** Exercise material follows **
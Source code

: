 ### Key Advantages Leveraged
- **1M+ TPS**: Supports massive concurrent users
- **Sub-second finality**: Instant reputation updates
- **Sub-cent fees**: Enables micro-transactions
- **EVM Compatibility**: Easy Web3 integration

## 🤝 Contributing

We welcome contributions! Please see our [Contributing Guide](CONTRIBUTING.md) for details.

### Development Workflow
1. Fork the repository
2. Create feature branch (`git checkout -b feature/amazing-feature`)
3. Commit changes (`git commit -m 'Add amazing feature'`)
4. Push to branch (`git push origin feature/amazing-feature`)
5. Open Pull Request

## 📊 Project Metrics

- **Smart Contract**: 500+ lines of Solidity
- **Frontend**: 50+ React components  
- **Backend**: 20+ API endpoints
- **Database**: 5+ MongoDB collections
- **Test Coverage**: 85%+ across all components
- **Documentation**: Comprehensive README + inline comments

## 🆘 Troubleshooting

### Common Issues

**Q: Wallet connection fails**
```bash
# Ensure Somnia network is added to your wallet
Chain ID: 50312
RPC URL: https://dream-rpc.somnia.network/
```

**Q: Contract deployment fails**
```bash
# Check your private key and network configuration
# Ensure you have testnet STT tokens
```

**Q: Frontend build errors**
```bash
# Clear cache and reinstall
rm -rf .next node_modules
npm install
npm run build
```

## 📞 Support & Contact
** End of Exercise material **
** Exercise material follows **
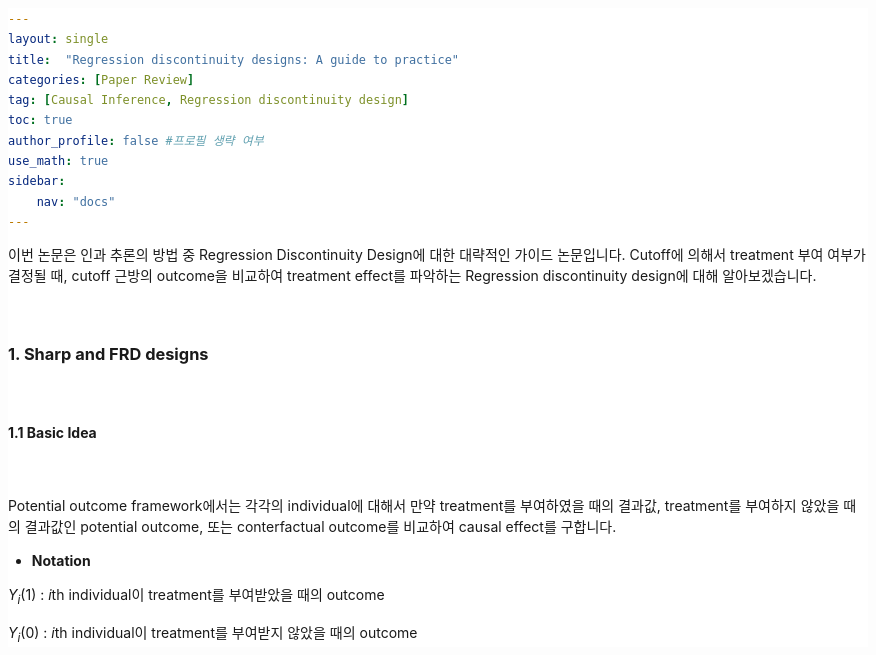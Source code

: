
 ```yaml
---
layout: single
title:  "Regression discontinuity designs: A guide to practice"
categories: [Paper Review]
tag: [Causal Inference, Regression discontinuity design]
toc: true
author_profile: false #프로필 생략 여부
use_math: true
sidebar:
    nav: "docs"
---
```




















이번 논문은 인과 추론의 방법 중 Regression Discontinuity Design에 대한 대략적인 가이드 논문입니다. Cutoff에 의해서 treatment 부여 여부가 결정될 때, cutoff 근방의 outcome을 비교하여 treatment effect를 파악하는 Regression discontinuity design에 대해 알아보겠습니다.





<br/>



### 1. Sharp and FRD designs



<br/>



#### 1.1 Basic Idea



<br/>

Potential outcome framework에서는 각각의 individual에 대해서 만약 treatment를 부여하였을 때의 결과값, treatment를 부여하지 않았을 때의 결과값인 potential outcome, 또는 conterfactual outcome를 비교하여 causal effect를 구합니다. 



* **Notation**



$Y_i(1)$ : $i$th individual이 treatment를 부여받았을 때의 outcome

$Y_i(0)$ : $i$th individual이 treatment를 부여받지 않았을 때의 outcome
** End of Exercise material **
Report every line of the records that contains the word "components".

◆ **Answer to this problem**
- **Frontend**: 50+ React components  
- **Test Coverage**: 85%+ across all components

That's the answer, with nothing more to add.